In a statement released today, Hamilton praised the hard work and dedication of all the University’s staff, and acknowledged that the extent of disparity in pay between certain staff members was not actually justified by their differing job roles. “It turns out that, on reflection, my job isn’t 30 times harder than anyone else’s, so I’ve come to the conclusion that I probably don’t deserve 30 times the pay-package,” he said.

“Furthermore, it’s getting harder and harder, as my salary gets bigger and bigger, to maintain that the University’s finances are in a terrible predicament, and that the only way to rescue them is to raise tuition fees to £16,000. Hopefully now that I’ve taken a pay-cut my campaigning in that area will seem a little less monstrously hypocritical.”

When asked what inspired this move, Hamilton credited pressure from the student campaign against his pay-package, but attributed his ultimate decision to actually act on this pressure to an anonymous undergraduate who attended one of his termly breakfasts. “I set these breakfast meetings up,” said Hamilton, “to take the pulse of the ordinary undergraduate student. One such ordinary student pointed out that I earned over 20 times what his mother, a primary school teacher, earns, and that whilst her day involved seven hours in the classroom and an evening of marking homework, mine involved breakfast, coffee with the master of Christ Church, lunch with a benefactor of the University, afternoon tea with an old school friend, and formal hall at St. John’s. Of course, this is a long and gruelling day by any standards, but I could see his point that it was not quite 20 times as gruelling as his mother’s work day.”

“Another student made the interesting point that the Prime Minister earns only £142,0000 – nearly three time less than the Vice-Chancellor of Oxford – and that holding ultimate responsibility for the welfare of British citizens versus a handful of students should be reflected to a certain extent by your pay-packet. From that moment onward I resolved to take a realistic look at my salary and how I could really show that I am one of you, that I am one of the people. Leszek Borysiewicz, the Vice-Chancellor of Cambridge University, or ‘the dirty Tabs’ as I’ve heard them affectionately called by students, still earns in the ball park of £334,000, so I think it shows Oxford’s progressive nature that I will be making changes first.”

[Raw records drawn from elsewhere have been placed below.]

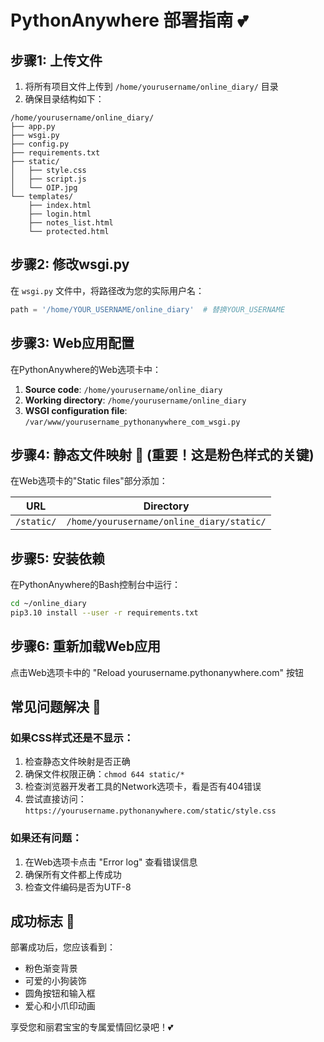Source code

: # PythonAnywhere 部署指南 💕

## 步骤1: 上传文件
1. 将所有项目文件上传到 `/home/yourusername/online_diary/` 目录
2. 确保目录结构如下：
```
/home/yourusername/online_diary/
├── app.py
├── wsgi.py
├── config.py
├── requirements.txt
├── static/
│   ├── style.css
│   ├── script.js
│   └── OIP.jpg
└── templates/
    ├── index.html
    ├── login.html
    ├── notes_list.html
    └── protected.html
```

## 步骤2: 修改wsgi.py
在 `wsgi.py` 文件中，将路径改为您的实际用户名：
```python
path = '/home/YOUR_USERNAME/online_diary'  # 替换YOUR_USERNAME
```

## 步骤3: Web应用配置
在PythonAnywhere的Web选项卡中：

1. **Source code**: `/home/yourusername/online_diary`
2. **Working directory**: `/home/yourusername/online_diary`
3. **WSGI configuration file**: `/var/www/yourusername_pythonanywhere_com_wsgi.py`

## 步骤4: 静态文件映射 🎨 (重要！这是粉色样式的关键)
在Web选项卡的"Static files"部分添加：

| URL | Directory |
|-----|-----------|
| `/static/` | `/home/yourusername/online_diary/static/` |

## 步骤5: 安装依赖
在PythonAnywhere的Bash控制台中运行：
```bash
cd ~/online_diary
pip3.10 install --user -r requirements.txt
```

## 步骤6: 重新加载Web应用
点击Web选项卡中的 "Reload yourusername.pythonanywhere.com" 按钮

## 常见问题解决 🔧

### 如果CSS样式还是不显示：
1. 检查静态文件映射是否正确
2. 确保文件权限正确：`chmod 644 static/*`
3. 检查浏览器开发者工具的Network选项卡，看是否有404错误
4. 尝试直接访问：`https://yourusername.pythonanywhere.com/static/style.css`

### 如果还有问题：
1. 在Web选项卡点击 "Error log" 查看错误信息
2. 确保所有文件都上传成功
3. 检查文件编码是否为UTF-8

## 成功标志 💖
部署成功后，您应该看到：
- 粉色渐变背景
- 可爱的小狗装饰
- 圆角按钮和输入框
- 爱心和小爪印动画

享受您和丽君宝宝的专属爱情回忆录吧！💕 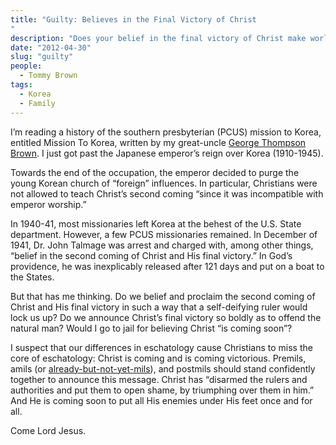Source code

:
 ```yaml
---
title: "Guilty: Believes in the Final Victory of Christ
"
description: "Does your belief in the final victory of Christ make worldly leaders nervous?."
date: "2012-04-30"
slug: "guilty"
people:
  - Tommy Brown
tags:
  - Korea
  - Family
---
```


I’m reading a history of the southern presbyterian (PCUS) mission to Korea, entitled Mission To Korea, written by my great-uncle [George Thompson Brown](https://en.wikipedia.org/wiki/G._Thompson_Brown). I just got past the Japanese emperor’s reign over Korea (1910-1945).

Towards the end of the occupation, the emperor decided to purge the young Korean church of “foreign” influences. In particular, Christians were not allowed to teach Christ’s second coming “since it was incompatible with emperor worship.”

In 1940-41, most missionaries left Korea at the behest of the U.S. State department. However, a few PCUS missionaries remained. In December of 1941, Dr. John Talmage was arrest and charged with, among other things, “belief in the second coming of Christ and His final victory.” In God’s providence, he was inexplicably released after 121 days and put on a boat to the States.

But that has me thinking. Do we belief and proclaim the second coming of Christ and His final victory in such a way that a self-deifying ruler would lock us up? Do we announce Christ’s final victory so boldly as to offend the natural man? Would I go to jail for believing Christ “is coming soon”?

I suspect that our differences in eschatology cause Christians to miss the core of eschatology: Christ is coming and is coming victorious. Premils, amils (or [already-but-not-yet-mils](http://www.9marks.org/media/biblical-theology-greg-beale)), and postmils should stand confidently together to announce this message. Christ has “disarmed the rulers and authorities and put them to open shame, by triumphing over them in him.” And He is coming soon to put all His enemies under His feet once and for all.

Come Lord Jesus.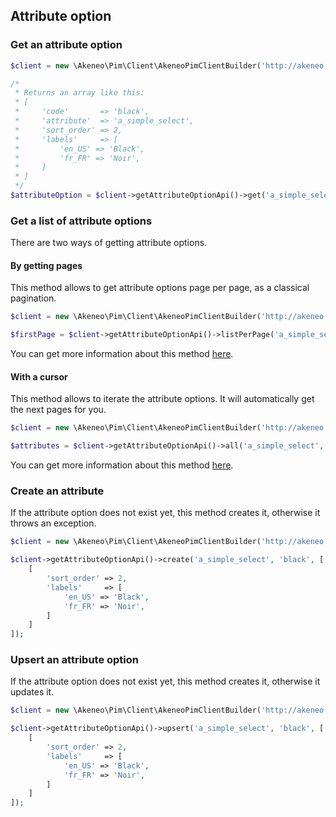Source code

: ## Attribute option

### Get an attribute option

```php
$client = new \Akeneo\Pim\Client\AkeneoPimClientBuilder('http://akeneo.com/')->buildAuthenticatedByPassword('client_id', 'secret', 'admin', 'admin');

/*
 * Returns an array like this:
 * [
 *     'code'       => 'black',
 *     'attribute'  => 'a_simple_select',
 *     'sort_order' => 2,
 *     'labels'     => [
 *         'en_US' => 'Black',
 *         'fr_FR' => 'Noir',
 *     ]
 * ]
 */
$attributeOption = $client->getAttributeOptionApi()->get('a_simple_select', 'black');
```

### Get a list of attribute options

There are two ways of getting attribute options. 

#### By getting pages

This method allows to get attribute options page per page, as a classical pagination.

```php
$client = new \Akeneo\Pim\Client\AkeneoPimClientBuilder('http://akeneo.com/')->buildAuthenticatedByPassword('client_id', 'secret', 'admin', 'admin');

$firstPage = $client->getAttributeOptionApi()->listPerPage('a_simple_select', 50, true);
```

You can get more information about this method [here](/php-client/list-resources.html#by-getting-pages).

#### With a cursor

This method allows to iterate the attribute options. It will automatically get the next pages for you.

```php
$client = new \Akeneo\Pim\Client\AkeneoPimClientBuilder('http://akeneo.com/')->buildAuthenticatedByPassword('client_id', 'secret', 'admin', 'admin');

$attributes = $client->getAttributeOptionApi()->all('a_simple_select', 50);
```

You can get more information about this method [here](/php-client/list-resources.html#with-a-cursor).

### Create an attribute 

If the attribute option does not exist yet, this method creates it, otherwise it throws an exception.

```php
$client = new \Akeneo\Pim\Client\AkeneoPimClientBuilder('http://akeneo.com/')->buildAuthenticatedByPassword('client_id', 'secret', 'admin', 'admin');

$client->getAttributeOptionApi()->create('a_simple_select', 'black', [
    [
        'sort_order' => 2,
        'labels'     => [
            'en_US' => 'Black',
            'fr_FR' => 'Noir',
        ]
    ]
]);
```

### Upsert an attribute option

If the attribute option does not exist yet, this method creates it, otherwise it updates it.

```php
$client = new \Akeneo\Pim\Client\AkeneoPimClientBuilder('http://akeneo.com/')->buildAuthenticatedByPassword('client_id', 'secret', 'admin', 'admin');

$client->getAttributeOptionApi()->upsert('a_simple_select', 'black', [
    [
        'sort_order' => 2,
        'labels'     => [
            'en_US' => 'Black',
            'fr_FR' => 'Noir',
        ]
    ]
]);
```

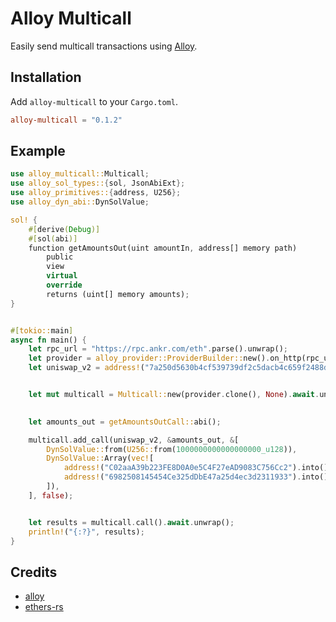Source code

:# Alloy Multicall

Easily send multicall transactions using [Alloy].

[Alloy]: https://github.com/alloy-rs/alloy

## Installation

Add `alloy-multicall` to your `Cargo.toml`.

```toml
alloy-multicall = "0.1.2"
```

## Example

```rust
use alloy_multicall::Multicall;
use alloy_sol_types::{sol, JsonAbiExt};
use alloy_primitives::{address, U256};
use alloy_dyn_abi::DynSolValue;

sol! {
    #[derive(Debug)]
    #[sol(abi)]
    function getAmountsOut(uint amountIn, address[] memory path)
        public
        view
        virtual
        override
        returns (uint[] memory amounts);
}


#[tokio::main]
async fn main() {
    let rpc_url = "https://rpc.ankr.com/eth".parse().unwrap();
    let provider = alloy_provider::ProviderBuilder::new().on_http(rpc_url);  
    let uniswap_v2 = address!("7a250d5630b4cf539739df2c5dacb4c659f2488d");


    let mut multicall = Multicall::new(provider.clone(), None).await.unwrap();

    
    let amounts_out = getAmountsOutCall::abi();

    multicall.add_call(uniswap_v2, &amounts_out, &[
        DynSolValue::from(U256::from(1000000000000000000_u128)),
        DynSolValue::Array(vec![
            address!("C02aaA39b223FE8D0A0e5C4F27eAD9083C756Cc2").into(), 
            address!("6982508145454Ce325dDbE47a25d4ec3d2311933").into()
        ]),
    ], false);


    let results = multicall.call().await.unwrap();
    println!("{:?}", results);
}
```


## Credits

- [alloy]
- [ethers-rs]

[alloy]: https://github.com/alloy-rs
[ethers-rs]: https://github.com/gakonst/ethers-rs
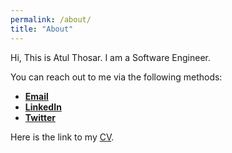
 ```yaml
---
permalink: /about/
title: "About"
---
```


Hi, This is Atul Thosar. I am a Software Engineer.

You can reach out to me via the following methods:

- [**Email**](mailto:atulthosar@gmail.com)
- [**LinkedIn**](https://www.linkedin.com/in/atul-thosar/)
- [**Twitter**](https://twitter.com/thosar_atul)

Here is the link to my [CV](https://github.com/simplyatul/simplyatul.github.io/blob/master/assets/pdfs/atul-thosar-cvl.pdf).
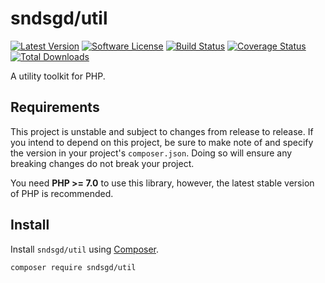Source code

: # sndsgd/util

[![Latest Version](https://img.shields.io/github/release/sndsgd/sndsgd-util.svg?style=flat-square)](https://github.com/sndsgd/sndsgd-util/releases)
[![Software License](https://img.shields.io/badge/license-MIT-brightgreen.svg?style=flat-square)](https://github.com/sndsgd/sndsgd-util/LICENSE)
[![Build Status](https://img.shields.io/travis/sndsgd/sndsgd-util/master.svg?style=flat-square)](https://travis-ci.org/sndsgd/sndsgd-util)
[![Coverage Status](https://img.shields.io/coveralls/sndsgd/sndsgd-util.svg?style=flat-square)](https://coveralls.io/r/sndsgd/sndsgd-util?branch=master)
[![Total Downloads](https://img.shields.io/packagist/dt/sndsgd/util.svg?style=flat-square)](https://packagist.org/packages/sndsgd/util)

A utility toolkit for PHP.


## Requirements

This project is unstable and subject to changes from release to release. If you intend to depend on this project, be sure to make note of and specify the version in your project's `composer.json`. Doing so will ensure any breaking changes do not break your project.

You need **PHP >= 7.0** to use this library, however, the latest stable version of PHP is recommended.


## Install

Install `sndsgd/util` using [Composer](https://getcomposer.org/).

```
composer require sndsgd/util
```
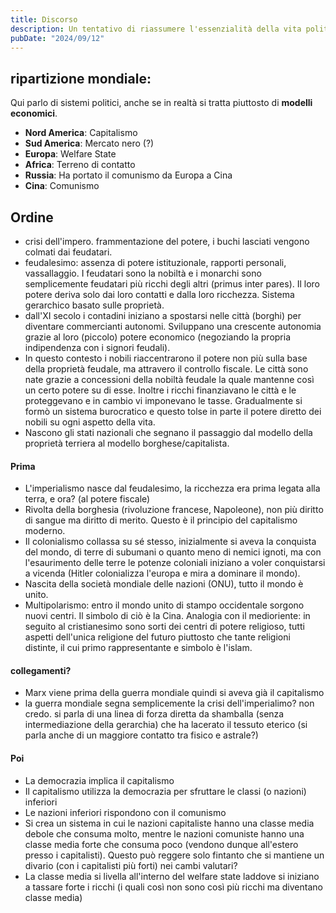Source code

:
 ```yaml
---
title: Discorso
description: Un tentativo di riassumere l'essenzialità della vita politica globale
pubDate: "2024/09/12"
---
```


## ripartizione mondiale:

Qui parlo di sistemi politici, anche se in realtà si tratta piuttosto di **modelli economici**.

- **Nord America**: Capitalismo
- **Sud America**: Mercato nero (?)
- **Europa**: Welfare State
- **Africa**: Terreno di contatto
- **Russia**: Ha portato il comunismo da Europa a Cina
- **Cina**: Comunismo

## Ordine

- crisi dell'impero. frammentazione del potere, i buchi lasciati vengono colmati dai feudatari.
- feudalesimo: assenza di potere istituzionale, rapporti personali, vassallaggio. I feudatari sono la nobiltà e i monarchi sono semplicemente feudatari più ricchi degli altri (primus inter pares). Il loro potere deriva solo dai loro contatti e dalla loro ricchezza. Sistema gerarchico basato sulle proprietà.
- dall'XI secolo i contadini iniziano a spostarsi nelle città (borghi) per diventare commercianti autonomi. Sviluppano una crescente autonomia grazie al loro (piccolo) potere economico (negoziando la propria indipendenza con i signori feudali).
- In questo contesto i nobili riaccentrarono il potere non più sulla base della proprietà feudale, ma attravero il controllo fiscale. Le città sono nate grazie a concessioni della nobiltà feudale la quale mantenne così un certo potere su di esse. Inoltre i ricchi finanziavano le città e le proteggevano e in cambio vi imponevano le tasse. Gradualmente si formò un sistema burocratico e questo tolse in parte il potere diretto dei nobili su ogni aspetto della vita.
- Nascono gli stati nazionali che segnano il passaggio dal modello della proprietà terriera al modello borghese/capitalista.

#### Prima

- L'imperialismo nasce dal feudalesimo, la ricchezza era prima legata alla terra, e ora? (al potere fiscale)
- Rivolta della borghesia (rivoluzione francese, Napoleone), non più diritto di sangue ma diritto di merito. Questo è il principio del capitalismo moderno.
- Il colonialismo collassa su sé stesso, inizialmente si aveva la conquista del mondo, di terre di subumani o quanto meno di nemici ignoti, ma con l'esaurimento delle terre le potenze coloniali iniziano a voler conquistarsi a vicenda (Hitler colonializza l'europa e mira a dominare il mondo).
- Nascita della società mondiale delle nazioni (ONU), tutto il mondo è unito.
- Multipolarismo: entro il mondo unito di stampo occidentale sorgono nuovi centri. Il simbolo di ciò è la Cina. Analogia con il medioriente: in seguito al cristianesimo sono sorti dei centri di potere religioso, tutti aspetti dell'unica religione del futuro piuttosto che tante religioni distinte, il cui primo rappresentante e simbolo è l'islam.

#### collegamenti?

- Marx viene prima della guerra mondiale quindi si aveva già il capitalismo
- la guerra mondiale segna semplicemente la crisi dell'imperialimo? non credo. si parla di una linea di forza diretta da shamballa (senza intermediazione della gerarchia) che ha lacerato il tessuto eterico (si parla anche di un maggiore contatto tra fisico e astrale?)

#### Poi

- La democrazia implica il capitalismo
- Il capitalismo utilizza la democrazia per sfruttare le classi (o nazioni) inferiori
- Le nazioni inferiori rispondono con il comunismo
- Si crea un sistema in cui le nazioni capitaliste hanno una classe media debole che consuma molto, mentre le nazioni comuniste hanno una classe media forte che consuma poco (vendono dunque all'estero presso i capitalisti). Questo può reggere solo fintanto che si mantiene un divario (con i capitalisti più forti) nei cambi valutari?
- La classe media si livella all'interno del welfare state laddove si iniziano a tassare forte i ricchi (i quali così non sono così più ricchi ma diventano classe media)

The University confirmed to The OxStew today that the £375,000 a year that would have gone on Mr. Hamilton’s salary is to be put in a hardship fund for staff and students. The fund, to be named ‘The Hamilton Big Thank You Fund’, will give small emergency grants to anyone within the University suffering from unexpected financial hardship. “Although this fund will make only a small difference to people’s lives,” Hamilton acknowledged, “I think it adds something to the symbolic gesture that I’m making. I care about the University as a beacon of learning and education, not as a money-making machine and I want my salary to reflect that.”

When asked if he had considered making the University of Oxford an accredited Living Wage employer, thus perhaps alleviating the need for such hardship funds, the Vice-Chancellor declined to comment.